By which I mean, did they control for the beliefs of the teachers who were training these subjects, in reference to:
the trainability and potential of the subjects themselves, and
the teachability of the subject matter itself?
For example, did they tell the teacher they had a bunch of students with superb hypnotic potential who just needed some encouragement to get going, or did they tell them they were conducting a test, to see who was trainable, or if it was possible to train hypnotic ability at all?
These things make a HUGE difference to whether people actually learn.
This is one area where rational thinking is of real benefit. Because not only is a ‘growth mindset’ more effective than a ‘fixed mindset’ when it comes to learning skills it is also simply far more accurate.
While I was devouring the various therios and findings compiled in The Cambridge Handbook of Expertise and Expert Performance I kept running across one common observation. There is, it seems one predictor of expert performance in a field that has a significant heritable component. It isn’t height or IQ. Although those two are highly heritible they aren’t all that great at predicting successful acheivement of elite performance. As best as the researchers could desipher, the heritable component of success is more or less the ability to motivate oneself to deliberately practice for four hours seven days a week for about ten years.
Now, I would be surprised to see you concede the heritability of motivation and I definitely suggest it is an area in which to apply Dweck’s growth mindset at full force!
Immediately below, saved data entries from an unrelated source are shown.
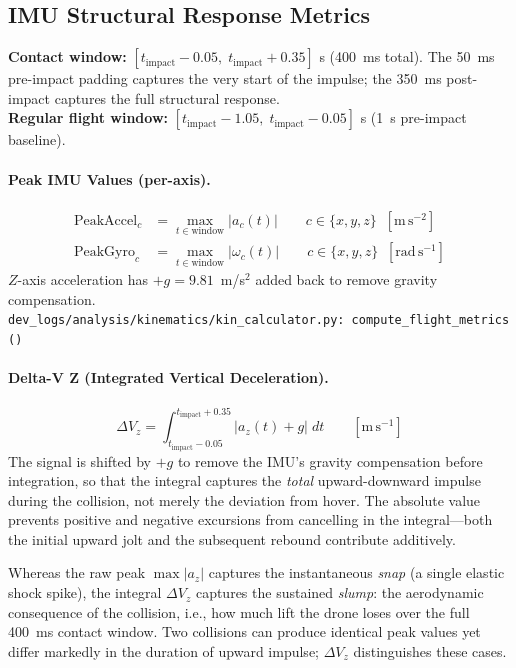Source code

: \subsection{IMU Structural Response Metrics}

\textbf{Contact window:} $[t_{\text{impact}} - 0.05,\; t_{\text{impact}} + 0.35]$ s (400~ms total). The 50~ms pre-impact padding captures the very start of the impulse; the 350~ms post-impact captures the full structural response.\\
\textbf{Regular flight window:} $[t_{\text{impact}} - 1.05,\; t_{\text{impact}} - 0.05]$ s (1~s pre-impact baseline).

\medskip
\paragraph{Peak IMU Values (per-axis).}
\begin{align}
    \mathrm{PeakAccel}_c &= \max_{t \in \text{window}} |a_c(t)| \qquad c \in \{x, y, z\} \;\;[\mathrm{m\,s^{-2}}] \\
    \mathrm{PeakGyro}_c  &= \max_{t \in \text{window}} |\omega_c(t)| \qquad c \in \{x, y, z\} \;\;[\mathrm{rad\,s^{-1}}]
\end{align}
$Z$-axis acceleration has $+g = 9.81$~m/s$^2$ added back to remove gravity compensation.\\
\texttt{\small dev\_logs/analysis/kinematics/kin\_calculator.py:\ compute\_flight\_metrics()}

\medskip
\paragraph{Delta-V Z (Integrated Vertical Deceleration).}
\begin{equation}
    \Delta V_z = \int_{t_{\text{impact}}-0.05}^{t_{\text{impact}}+0.35} |a_z(t) + g| \; dt \qquad [\mathrm{m\,s^{-1}}]
\end{equation}
The signal is shifted by $+g$ to remove the IMU's gravity compensation before integration, so that the integral captures the \emph{total} upward-downward impulse during the collision, not merely the deviation from hover. The absolute value prevents positive and negative excursions from cancelling in the integral---both the initial upward jolt and the subsequent rebound contribute additively.

Whereas the raw peak $\max|a_z|$ captures the instantaneous \emph{snap} (a single elastic shock spike), the integral $\Delta V_z$ captures the sustained \emph{slump}: the aerodynamic consequence of the collision, i.e., how much lift the drone loses over the full 400~ms contact window. Two collisions can produce identical peak values yet differ markedly in the duration of upward impulse; $\Delta V_z$ distinguishes these cases.

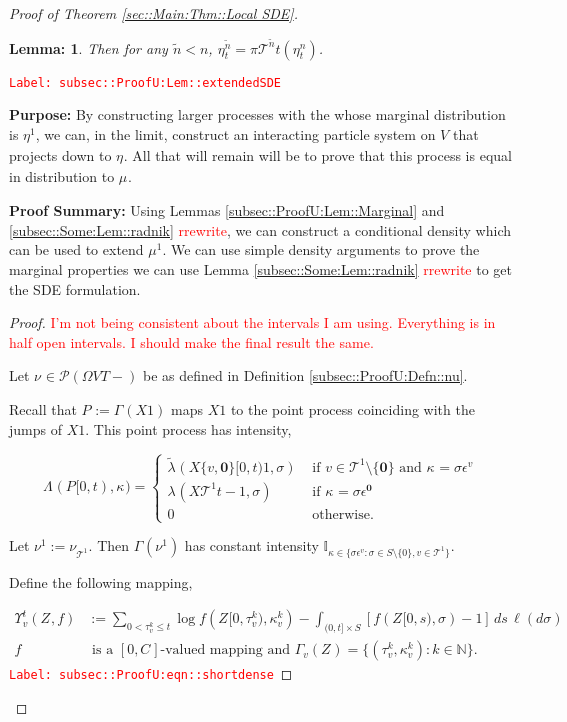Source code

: \documentclass[12pt]{article}
\newcommand{\mb}{\mathbb}
\newcommand{\mc}{\mathcal}
\newcommand{\te}{\text}
\newcommand{\ep}{\epsilon}
\newcommand{\tr}{\textcolor{red}}
\newcommand{\labe}[1]{\tr{\texttt{Label: #1}}}
\newcommand{\purpose}{\textbf{Purpose: }}
\newcommand{\pfsum}{\textbf{Proof Summary: }}
\newcommand{\ind}{\hspace{24pt}}
\newcommand{\defeq}{:=}								%
\newcommand{\pmsr}{\mc{P}}							%
\renewcommand{\root}{\mathbf{0}}				%
\renewcommand{\v}{v}							%
\renewcommand{\S}{S}							%
\newcommand{\s}{\sigma}							%
\newcommand{\ev}[1]{\ep^{#1}}					%
\newcommand{\T}{T}								%
\renewcommand{\t}{t}							%
\newcommand{\proj}{\pi}							%
\renewcommand{\tt}{s}							%
\newcommand{\X}{X}								%
\newcommand{\pup}[1]{^{#1}}							%
\newcommand{\tree}{\mc{T}}							%
\newcommand{\V}{V}									%
\newcommand{\rt}[1]{\tau^{#1}}						%
\renewcommand{\it}{k}								%
\newcommand{\numb}{n}								%
\newcommand{\rxvttts}[2]{Z_{#1}{#2}}				%
\newcommand{\rp}[1]{P^{#1}}							%
\newcommand{\m}[3]{\mu_{#2#1}^{#3}}						%
\newcommand{\mm}[3]{\nu_{#2#1}^{#3}}						%
\newcommand{\mmm}[3]{\eta_{#2#1}^{#3}}						%
\newcommand{\rate}[1]{\lambda_{#1}}					%
\newcommand{\ratee}[1]{\Lambda_{#1}}				%
\newcommand{\crate}[2]{\alt{\lambda}_{#1}^{#2}}		%
\newcommand{\const}[1]{C_{#1}}						%
\newcommand{\Sm}{\ell}								%
\newcommand{\alt}{\widetilde}						%
\renewcommand{\mark}[1]{\kappa^{#1}}				%
\newcommand{\ds}[2]{\Upsilon_{#1}^{#2}}			%
\newcommand{\pmap}[1]{\Gamma_{#1}}				%
\newtheorem{lem}[thms]{Lemma: }
\begin{document}
\begin{proof}[Proof of Theorem \ref{sec::Main:Thm::Local SDE}]
\begin{lem}
Then for any \(\alt{\numb} < \numb\), \(\mmm{}{\t}{\alt{\numb}} = \proj{\tree\pup{\alt{\numb}}}{\t}(\mmm{}{\t}{\numb})\).
\label{subsec::ProofU:Lem::extendedSDE}
\end{lem}
\labe{subsec::ProofU:Lem::extendedSDE}

\purpose By constructing larger processes with the whose marginal distribution is \(\mmm{}{}{1}\), we can, in the limit, construct an interacting particle system on \(V\) that projects down to \(\mmm{}{}{}\). All that will remain will be to prove that this process is equal in distribution to \(\m{}{}{}\).

\pfsum Using Lemmas \ref{subsec::ProofU:Lem::Marginal} and \ref{subsec::Some:Lem::radnik} \tr{rrewrite}, we can construct a conditional density which can be used to extend \(\mu\pup{1}\). We can use simple density arguments to prove the marginal properties we can use Lemma \ref{subsec::Some:Lem::radnik} \tr{rrewrite} to get the SDE formulation.

\begin{proof}
\tr{I'm not being consistent about the intervals I am using. Everything is in half open intervals. I should make the final result the same.}

Let \(\mm{}{}{} \in \pmsr(\Omega{\V}{\T-})\) be as defined in Definition \ref{subsec::ProofU:Defn::nu}.

\ind Recall that \(\rp{} \defeq \pmap{}(\X{}{}{1})\) maps \(\X{}{}{1}\) to the point process coinciding with the jumps of \(\X{}{}{1}\). This point process has intensity,

\[\ratee{}(\rp{}[0,\t),\mark{}) = \begin{cases}
\crate{}{}(\X{\{\v,\root\}}{[0,\t)}{1},\s) &\te{ if } \v\in \tree\pup{1}\setminus\{\root\}\te{ and } \mark{} = \s\ev{\v}\\
\rate{}(\X{\tree\pup{1}}{\t-}{1},\s) &\te{ if } \mark{} = \s\ev{\root}\\
0 &\te{ otherwise}.
\end{cases}\]

Let \(\mm{}{}{1} \defeq \mm{\tree\pup{1}}{}{}\). Then \(\pmap{}(\mm{}{}{1})\) has constant intensity \(\mb{I}_{\kappa \in\{\s\ev{\v}:\s\in\S\setminus\{0\},\v\in\tree\pup{1}\}}\). 

\ind Define the following mapping,

\begin{align}
\ds{\v}{\t}(\rxvttts{}{},f) &\defeq \sum_{0 < \rt{\it}_\v \leq \t} \log{f(\rxvttts{}{[0,\rt{\it}_\v)},\mark{\it}_\v)} - \int_{(0,\t]\times \S} [f(\rxvttts{}{[0,\tt)},\s) - 1]\,ds\,\Sm(d\s) \label{subsec::ProofU:eqn::shortdense}\\
f&\te{ is a }[0,\const{}] \te{-valued mapping and } \pmap{\v}(\rxvttts{}{}) = \{(\rt{\it}_\v,\mark{\it}_\v):\it\in\mb{N}\}.\nonumber
\end{align} 
\labe{subsec::ProofU:eqn::shortdense}


\end{proof}
\end{proof}
\end{document}
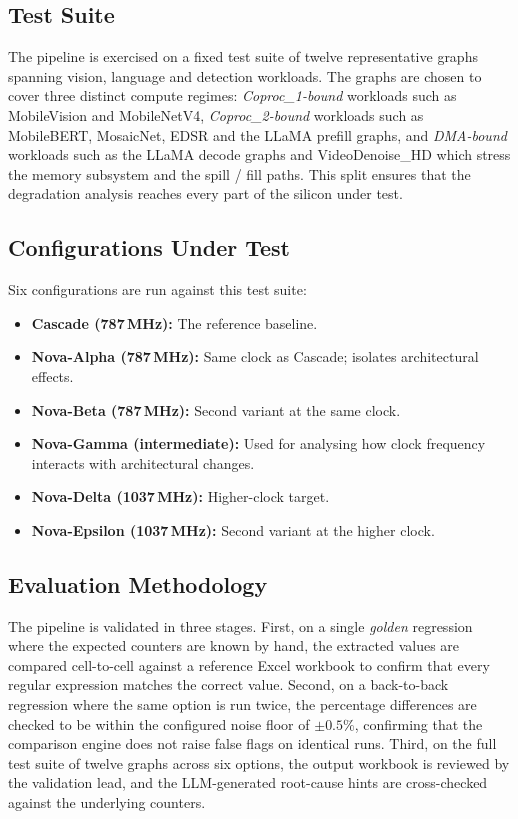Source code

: \documentclass[conference]{IEEEtran}
\begin{document}
\subsection{Test Suite}
The pipeline is exercised on a fixed test suite of twelve representative graphs spanning vision, language and detection workloads. The graphs are chosen to cover three distinct compute regimes: \textit{Coproc\_1-bound} workloads such as MobileVision and MobileNetV4, \textit{Coproc\_2-bound} workloads such as MobileBERT, MosaicNet, EDSR and the LLaMA prefill graphs, and \textit{DMA-bound} workloads such as the LLaMA decode graphs and VideoDenoise\_HD which stress the memory subsystem and the spill / fill paths. This split ensures that the degradation analysis reaches every part of the silicon under test.

\subsection{Configurations Under Test}
Six configurations are run against this test suite:
\begin{itemize}
\item \textbf{Cascade (787\,MHz):} The reference baseline.
\item \textbf{Nova-Alpha (787\,MHz):} Same clock as Cascade; isolates architectural effects.
\item \textbf{Nova-Beta (787\,MHz):} Second variant at the same clock.
\item \textbf{Nova-Gamma (intermediate):} Used for analysing how clock frequency interacts with architectural changes.
\item \textbf{Nova-Delta (1037\,MHz):} Higher-clock target.
\item \textbf{Nova-Epsilon (1037\,MHz):} Second variant at the higher clock.
\end{itemize}

\subsection{Evaluation Methodology}
The pipeline is validated in three stages. First, on a single \textit{golden} regression where the expected counters are known by hand, the extracted values are compared cell-to-cell against a reference Excel workbook to confirm that every regular expression matches the correct value. Second, on a back-to-back regression where the same option is run twice, the percentage differences are checked to be within the configured noise floor of $\pm 0.5\%$, confirming that the comparison engine does not raise false flags on identical runs. Third, on the full test suite of twelve graphs across six options, the output workbook is reviewed by the validation lead, and the LLM-generated root-cause hints are cross-checked against the underlying counters.
\end{document}
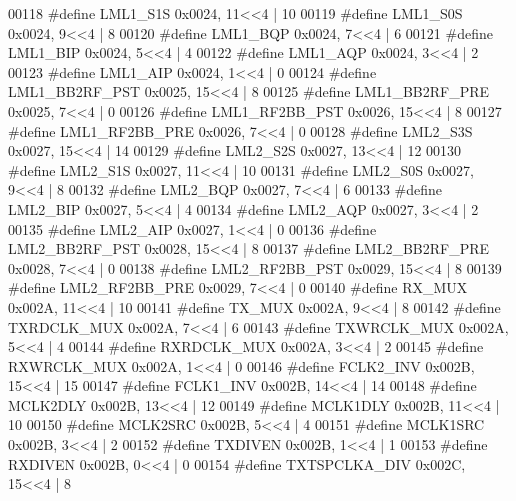 \begin{DoxyCode}
00118 \textcolor{preprocessor}{#define LML1\_S1S 0x0024, 11<<4 |  10}
00119 \textcolor{preprocessor}{#define LML1\_S0S 0x0024, 9<<4 |  8}
00120 \textcolor{preprocessor}{#define LML1\_BQP 0x0024, 7<<4 |  6}
00121 \textcolor{preprocessor}{#define LML1\_BIP 0x0024, 5<<4 |  4}
00122 \textcolor{preprocessor}{#define LML1\_AQP 0x0024, 3<<4 |  2}
00123 \textcolor{preprocessor}{#define LML1\_AIP 0x0024, 1<<4 |  0}
00124 \textcolor{preprocessor}{#define LML1\_BB2RF\_PST 0x0025, 15<<4 |  8}
00125 \textcolor{preprocessor}{#define LML1\_BB2RF\_PRE 0x0025, 7<<4 |  0}
00126 \textcolor{preprocessor}{#define LML1\_RF2BB\_PST 0x0026, 15<<4 |  8}
00127 \textcolor{preprocessor}{#define LML1\_RF2BB\_PRE 0x0026, 7<<4 |  0}
00128 \textcolor{preprocessor}{#define LML2\_S3S 0x0027, 15<<4 |  14}
00129 \textcolor{preprocessor}{#define LML2\_S2S 0x0027, 13<<4 |  12}
00130 \textcolor{preprocessor}{#define LML2\_S1S 0x0027, 11<<4 |  10}
00131 \textcolor{preprocessor}{#define LML2\_S0S 0x0027, 9<<4 |  8}
00132 \textcolor{preprocessor}{#define LML2\_BQP 0x0027, 7<<4 |  6}
00133 \textcolor{preprocessor}{#define LML2\_BIP 0x0027, 5<<4 |  4}
00134 \textcolor{preprocessor}{#define LML2\_AQP 0x0027, 3<<4 |  2}
00135 \textcolor{preprocessor}{#define LML2\_AIP 0x0027, 1<<4 |  0}
00136 \textcolor{preprocessor}{#define LML2\_BB2RF\_PST 0x0028, 15<<4 |  8}
00137 \textcolor{preprocessor}{#define LML2\_BB2RF\_PRE 0x0028, 7<<4 |  0}
00138 \textcolor{preprocessor}{#define LML2\_RF2BB\_PST 0x0029, 15<<4 |  8}
00139 \textcolor{preprocessor}{#define LML2\_RF2BB\_PRE 0x0029, 7<<4 |  0}
00140 \textcolor{preprocessor}{#define RX\_MUX 0x002A, 11<<4 |  10}
00141 \textcolor{preprocessor}{#define TX\_MUX 0x002A, 9<<4 |  8}
00142 \textcolor{preprocessor}{#define TXRDCLK\_MUX 0x002A, 7<<4 |  6}
00143 \textcolor{preprocessor}{#define TXWRCLK\_MUX 0x002A, 5<<4 |  4}
00144 \textcolor{preprocessor}{#define RXRDCLK\_MUX 0x002A, 3<<4 |  2}
00145 \textcolor{preprocessor}{#define RXWRCLK\_MUX 0x002A, 1<<4 |  0}
00146 \textcolor{preprocessor}{#define FCLK2\_INV 0x002B, 15<<4 |  15}
00147 \textcolor{preprocessor}{#define FCLK1\_INV 0x002B, 14<<4 |  14}
00148 \textcolor{preprocessor}{#define MCLK2DLY 0x002B, 13<<4 |  12}
00149 \textcolor{preprocessor}{#define MCLK1DLY 0x002B, 11<<4 |  10}
00150 \textcolor{preprocessor}{#define MCLK2SRC 0x002B, 5<<4 |  4}
00151 \textcolor{preprocessor}{#define MCLK1SRC 0x002B, 3<<4 |  2}
00152 \textcolor{preprocessor}{#define TXDIVEN 0x002B, 1<<4 |  1}
00153 \textcolor{preprocessor}{#define RXDIVEN 0x002B, 0<<4 |  0}
00154 \textcolor{preprocessor}{#define TXTSPCLKA\_DIV 0x002C, 15<<4 |  8}

\end{DoxyCode}
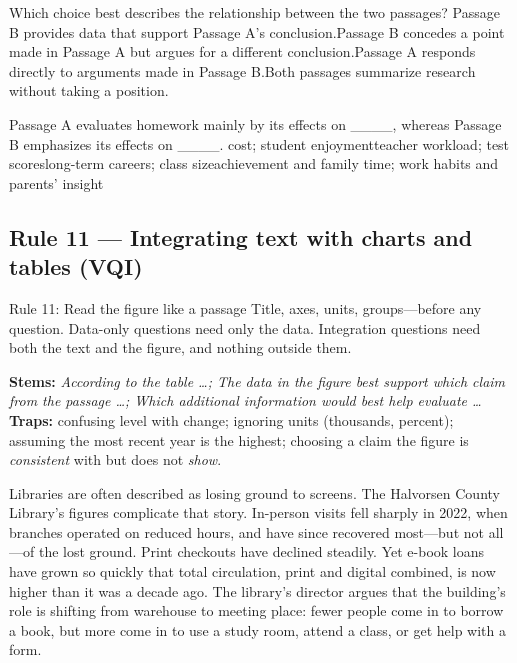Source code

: \documentclass[11pt]{article}
\begin{document}
{Which choice best describes the relationship between the two passages?}
{Passage B provides data that support Passage A's conclusion.}{Passage B concedes a point made in Passage A but argues for a different conclusion.}{Passage A responds directly to arguments made in Passage B.}{Both passages summarize research without taking a position.}

{Passage A evaluates homework mainly by its effects on \_\_\_\_, whereas Passage B emphasizes its effects on \_\_\_\_.}
{cost; student enjoyment}{teacher workload; test scores}{long-term careers; class size}{achievement and family time; work habits and parents' insight}

\subsection{Rule 11 --- Integrating text with charts and tables (VQI)}
\begin{rulebox}{Rule 11: Read the figure like a passage}
Title, axes, units, groups---before any question. Data-only questions need only the data. Integration questions need both the text and the figure, and nothing outside them.
\end{rulebox}
\textbf{Stems:} \emph{According to the table \dots; The data in the figure best support which claim from the passage \dots; Which additional information would best help evaluate \dots}\\
\textbf{Traps:} confusing level with change; ignoring units (thousands, percent); assuming the most recent year is the highest; choosing a claim the figure is \emph{consistent} with but does not \emph{show}.

\begin{passage}
Libraries are often described as losing ground to screens. The Halvorsen County Library's figures complicate that story. In-person visits fell sharply in 2022, when branches operated on reduced hours, and have since recovered most---but not all---of the lost ground. Print checkouts have declined steadily. Yet e-book loans have grown so quickly that total circulation, print and digital combined, is now higher than it was a decade ago. The library's director argues that the building's role is shifting from warehouse to meeting place: fewer people come in to borrow a book, but more come in to use a study room, attend a class, or get help with a form.
\end{passage}
\end{document}
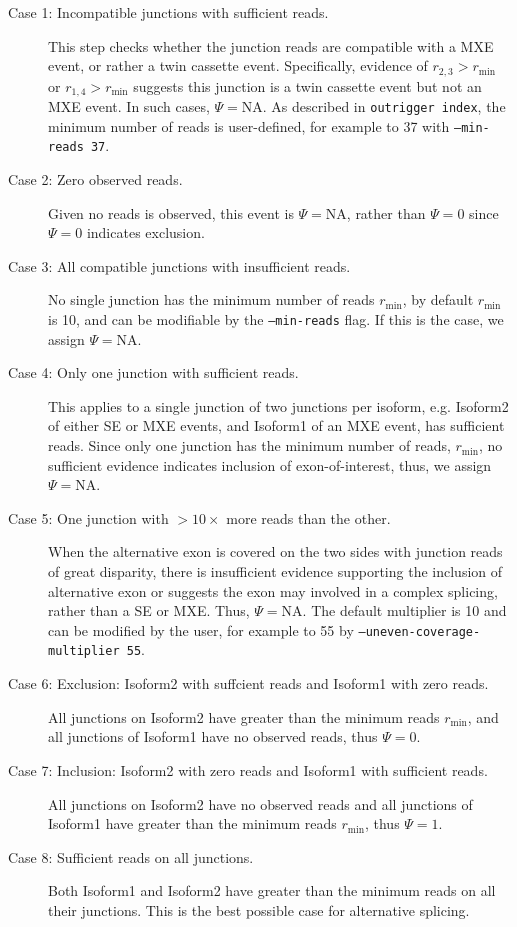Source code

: \begin{description}
	\item[Case 1: Incompatible junctions with sufficient reads.] This step checks whether the junction reads are compatible with a MXE event, or rather a twin cassette event. Specifically, evidence of  $r_{2,3} > r_{\min}$ or $r_{1,4} > r_{\min}$ suggests this junction is a twin cassette event but not an MXE event. In such cases, $\Psi = \text{NA}$. As described in \texttt{outrigger index}, the minimum number of reads is user-defined, for example to 37 with \texttt{--min-reads~37}. 
	\item[Case 2: Zero observed reads.] Given no reads is observed, this event is $\Psi = \text{NA}$, rather than $\Psi=0$ since $\Psi=0$ indicates exclusion. 
	\item[Case 3: All compatible junctions with insufficient reads.] No single junction has the minimum number of reads $r_{\min}$, by default $r_{\min}$ is 10, and can be modifiable by the \texttt{--min-reads} flag. If this is the case, we assign $\Psi = \text{NA}$.
	\item[Case 4: Only one junction with sufficient reads.] This applies to a single junction of two junctions per isoform, e.g. Isoform2 of either SE or MXE events, and Isoform1 of an MXE event, has sufficient reads. Since only one junction has the minimum number of reads, $r_{\min}$, no sufficient evidence indicates inclusion of exon-of-interest, thus, we assign $\Psi = \text{NA}$.
	\item[Case 5: One junction with $>10\times$ more reads than the other.] When the alternative exon is covered on the two sides with junction reads of great disparity, there is insufficient evidence supporting the inclusion of alternative exon or suggests the exon may involved in a complex splicing, rather than a SE or MXE. Thus, $\Psi = \text{NA}$. The default multiplier is 10 and can be modified by the user, for example to 55 by \texttt{--uneven-coverage-multiplier~55}. 
	\item[Case 6: Exclusion: Isoform2 with suffcient reads and Isoform1 with zero reads.] All junctions on Isoform2 have greater than the minimum reads $r_{\min}$, and all junctions of Isoform1 have no observed reads, thus $\Psi = 0$.
	\item[Case 7: Inclusion: Isoform2 with zero reads and Isoform1 with sufficient reads.] All junctions on Isoform2 have no observed reads and all junctions of Isoform1 have greater than the minimum reads $r_{\min}$, thus $\Psi = 1$.
	\item[Case 8: Sufficient reads on all junctions.] Both Isoform1 and Isoform2 have greater than the minimum reads on all their junctions. This is the best possible case for alternative splicing.

\end{description}
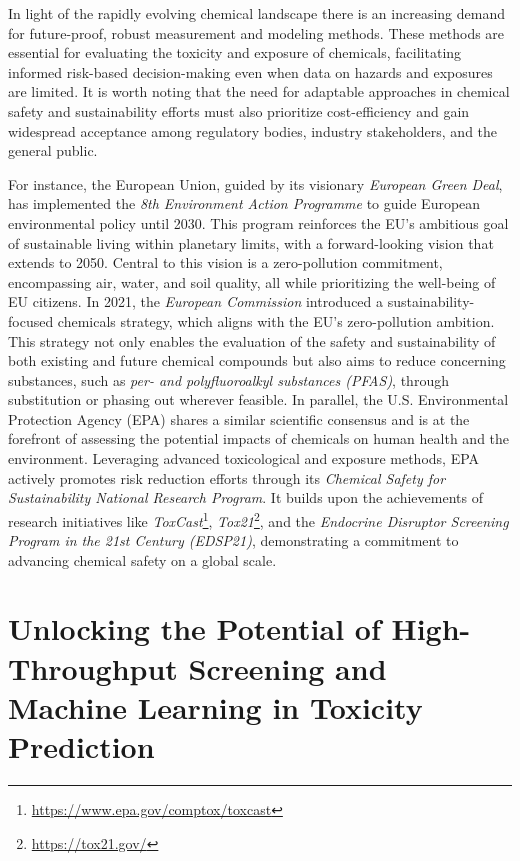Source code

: In light of the rapidly evolving chemical landscape there is an increasing demand for future-proof, robust measurement and modeling methods. These methods are essential for evaluating the toxicity and exposure of chemicals, facilitating  informed risk-based decision-making even when data on hazards and exposures are limited. It is worth noting that the need for adaptable approaches in chemical safety and sustainability efforts must also prioritize cost-efficiency and gain widespread acceptance among regulatory bodies, industry stakeholders, and the general public.

For instance, the European Union, guided by its visionary \emph{European Green Deal}\cite{greendeal}, has implemented the \emph{8th Environment Action Programme} to guide European environmental policy until 2030. This program reinforces the EU's ambitious goal of sustainable living within planetary limits, with a forward-looking vision that extends to 2050. Central to this vision is a zero-pollution commitment, encompassing air, water, and soil quality, all while prioritizing the well-being of EU citizens. In 2021, the \emph{European Commission} introduced a sustainability-focused chemicals strategy\cite{EUChemicalsStrategy}, which aligns with the EU's zero-pollution ambition. This strategy not only enables the evaluation of the safety and sustainability of both existing and future chemical compounds but also aims to reduce concerning substances, such as \emph{per- and polyfluoroalkyl substances (PFAS)}, through substitution or phasing out wherever feasible. In parallel, the U.S. Environmental Protection Agency (EPA) shares a similar scientific consensus and is at the forefront of assessing the potential impacts of chemicals on human health and the environment. Leveraging advanced toxicological and exposure methods, EPA actively promotes risk reduction efforts through its \emph{Chemical Safety for Sustainability National Research Program}. It builds upon the achievements of research initiatives like \emph{ToxCast}\footnote{\url{https://www.epa.gov/comptox/toxcast}}, \emph{Tox21}\footnote{\url{https://tox21.gov/}}, and the \emph{Endocrine Disruptor Screening Program in the 21st Century (EDSP21)}, demonstrating a commitment to advancing chemical safety on a global scale.

\section{Unlocking the Potential of High-Throughput Screening and Machine Learning in Toxicity Prediction}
You also have a whole bag of tricks and techniques that can be used to enhance just the sort of motivation required. But I wonder, have you observed that there are some people who naturally tend to be more interested in getting involved actively in personal development efforts of the kind you support? Completely aside from whether they believe in the potential usefulness, there would seem to be many who are simply less likely to care enough to take extreme personal development seriously.
Yes and no. What I’ve observed is that most everybody wants something out of life, and if they’re not getting it, then sooner or later their path leads to them trying to develop themselves, or causing themselves to accidentally get some personal development as a side effect of whatever their real goal is.
The people who set out for personal development for its own sake—whether because they think being better is awesome or because they hate who they currently are—are indeed a minority.
A not-insignificant-subset of my clientele are entrepreneurs and creative types who come to me because they’re putting off starting their business, writing their book, or doing some other important-to-them project. And a significant number of them cease to be my customers the moment they’ve got the immediate problem taken care of.
So, it’s not that people aren’t generally motivated to improve themselves, so much as they’re not motivated to make general improvements; they are after specific improvements that are often highly context-specific.
I would like to affirm the distinction between the overall mindset you wish to encourage and the specific claims that you use while doing so. For example I agree with your claims in this (immediate parent) post and also your the gist of your personal development philosophy while I reject the previous assertion that differences between individuals are predominantly software rather than hardware.
(And yes, 50% was presented as a significant finding in favour of training from the baseline.)
I think we may agree more than you think. I agree that individuals are different in terms of whatever dial settings they may have when they show up at my door. I disagree that those initial dial settings are welded in place and not changeable.
“Hardware” and “software” are squishy terms when it comes to brains that can not only learn, but literally grow. And ISTM that most homeostatic systems in the body can be trained to have a different “setting” than they come from the factory with.